Magnetic field distribution modulation of intrathecal delivered ketorolac iron-oxide nanoparticle conjugates produce excellent analgesia for chronic inflammatory pain.

BACKGROUND: Nanoparticles have become one of the most promising among the potential materials used for biomedical applications. However, few researchers have focused on their effects on analgesia. Despite the fact that various nanoparticles have been evaluated for drug delivery and MRI imaging contrast enhancement in clinical settings, no reports have investigated the in vivo synergy of ketorolac iron-oxide nanoparticle conjugates to improve the analgesic effect.

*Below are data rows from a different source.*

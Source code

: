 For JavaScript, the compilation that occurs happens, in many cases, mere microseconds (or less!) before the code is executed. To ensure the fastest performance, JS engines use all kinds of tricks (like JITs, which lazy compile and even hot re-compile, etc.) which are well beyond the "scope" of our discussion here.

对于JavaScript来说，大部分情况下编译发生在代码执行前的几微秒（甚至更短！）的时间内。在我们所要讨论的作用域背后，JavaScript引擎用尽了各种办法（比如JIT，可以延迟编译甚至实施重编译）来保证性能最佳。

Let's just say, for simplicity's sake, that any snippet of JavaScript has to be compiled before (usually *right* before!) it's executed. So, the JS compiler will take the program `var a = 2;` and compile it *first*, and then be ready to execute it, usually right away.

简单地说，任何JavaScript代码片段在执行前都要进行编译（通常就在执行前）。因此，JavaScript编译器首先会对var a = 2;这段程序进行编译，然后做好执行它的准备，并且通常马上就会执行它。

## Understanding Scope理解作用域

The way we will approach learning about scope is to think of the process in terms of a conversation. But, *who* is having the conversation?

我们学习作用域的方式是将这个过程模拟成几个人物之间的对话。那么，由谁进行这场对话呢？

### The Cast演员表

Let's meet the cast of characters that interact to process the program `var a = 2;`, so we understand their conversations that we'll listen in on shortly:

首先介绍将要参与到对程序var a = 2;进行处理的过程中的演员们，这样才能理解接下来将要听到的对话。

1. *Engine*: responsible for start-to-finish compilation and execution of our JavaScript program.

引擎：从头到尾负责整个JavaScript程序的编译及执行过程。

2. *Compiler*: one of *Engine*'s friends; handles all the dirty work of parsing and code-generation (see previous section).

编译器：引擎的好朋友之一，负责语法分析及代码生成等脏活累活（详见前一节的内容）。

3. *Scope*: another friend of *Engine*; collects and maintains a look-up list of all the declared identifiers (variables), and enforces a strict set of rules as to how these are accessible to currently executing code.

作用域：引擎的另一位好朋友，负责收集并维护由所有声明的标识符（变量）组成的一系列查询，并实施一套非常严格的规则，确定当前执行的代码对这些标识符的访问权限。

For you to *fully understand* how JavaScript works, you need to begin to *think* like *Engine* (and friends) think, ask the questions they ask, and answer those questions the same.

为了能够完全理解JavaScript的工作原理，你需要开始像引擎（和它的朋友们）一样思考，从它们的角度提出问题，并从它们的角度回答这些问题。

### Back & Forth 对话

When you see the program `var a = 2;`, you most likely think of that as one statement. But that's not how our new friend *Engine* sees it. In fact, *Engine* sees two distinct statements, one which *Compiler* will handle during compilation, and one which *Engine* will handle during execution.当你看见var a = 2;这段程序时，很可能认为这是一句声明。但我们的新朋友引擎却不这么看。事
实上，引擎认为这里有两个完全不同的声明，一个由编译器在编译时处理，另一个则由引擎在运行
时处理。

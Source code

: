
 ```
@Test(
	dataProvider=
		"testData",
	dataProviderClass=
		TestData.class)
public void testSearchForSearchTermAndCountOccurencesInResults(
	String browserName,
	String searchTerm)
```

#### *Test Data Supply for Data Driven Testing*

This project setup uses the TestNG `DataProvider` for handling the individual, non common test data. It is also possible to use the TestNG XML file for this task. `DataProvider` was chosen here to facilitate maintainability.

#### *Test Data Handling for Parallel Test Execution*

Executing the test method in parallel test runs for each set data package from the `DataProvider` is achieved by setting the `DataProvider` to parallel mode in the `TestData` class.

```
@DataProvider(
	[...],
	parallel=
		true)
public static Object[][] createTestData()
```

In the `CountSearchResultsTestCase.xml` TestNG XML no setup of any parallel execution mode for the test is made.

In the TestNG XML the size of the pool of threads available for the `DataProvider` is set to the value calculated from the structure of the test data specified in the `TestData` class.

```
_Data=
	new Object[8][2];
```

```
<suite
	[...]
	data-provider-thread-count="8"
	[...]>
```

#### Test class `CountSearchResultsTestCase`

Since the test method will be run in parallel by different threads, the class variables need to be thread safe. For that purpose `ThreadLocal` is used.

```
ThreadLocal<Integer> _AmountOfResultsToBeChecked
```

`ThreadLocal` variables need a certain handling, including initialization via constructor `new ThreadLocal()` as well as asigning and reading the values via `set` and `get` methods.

METHODS: Ketorolac conjugated magnetic iron oxide nanoparticles (Keto-SPIO) were synthesized via two-stage additions of protective agents and chemical co-precipitation. ICR mice were used to develop inflammatory pain models induced by Complete Freund's adjuvant (CFA) injection in the hind paw. Different magnet field strengths and polarities were applied to the spinal cord after injecting Keto-SPIO into the theca space. Analgesia behavior was evaluated with the up-down method via von Frey microfilament measurement. Spinal cord tissues were harvested at the end analgesia time point upon induction of the inflammatory pain. The presence of the two cyclooxygenases (COX) in the spinal cord was examined via Western blotting to quantify the changes after intra-thecal Keto-SPIO administration. RESULTS: Intrathecal Keto-SPIO administration demonstrated a magnetic field-dependent analgesia effect in CFA pain model with a significant reduction in COX expression. CONCLUSIONS: Our results indicated that intrathecal administration of the Keto-SPIO combined magnet field modulated delivery significantly promoted an analgesia effect with suppression of COX in the mice inflammatory pain model.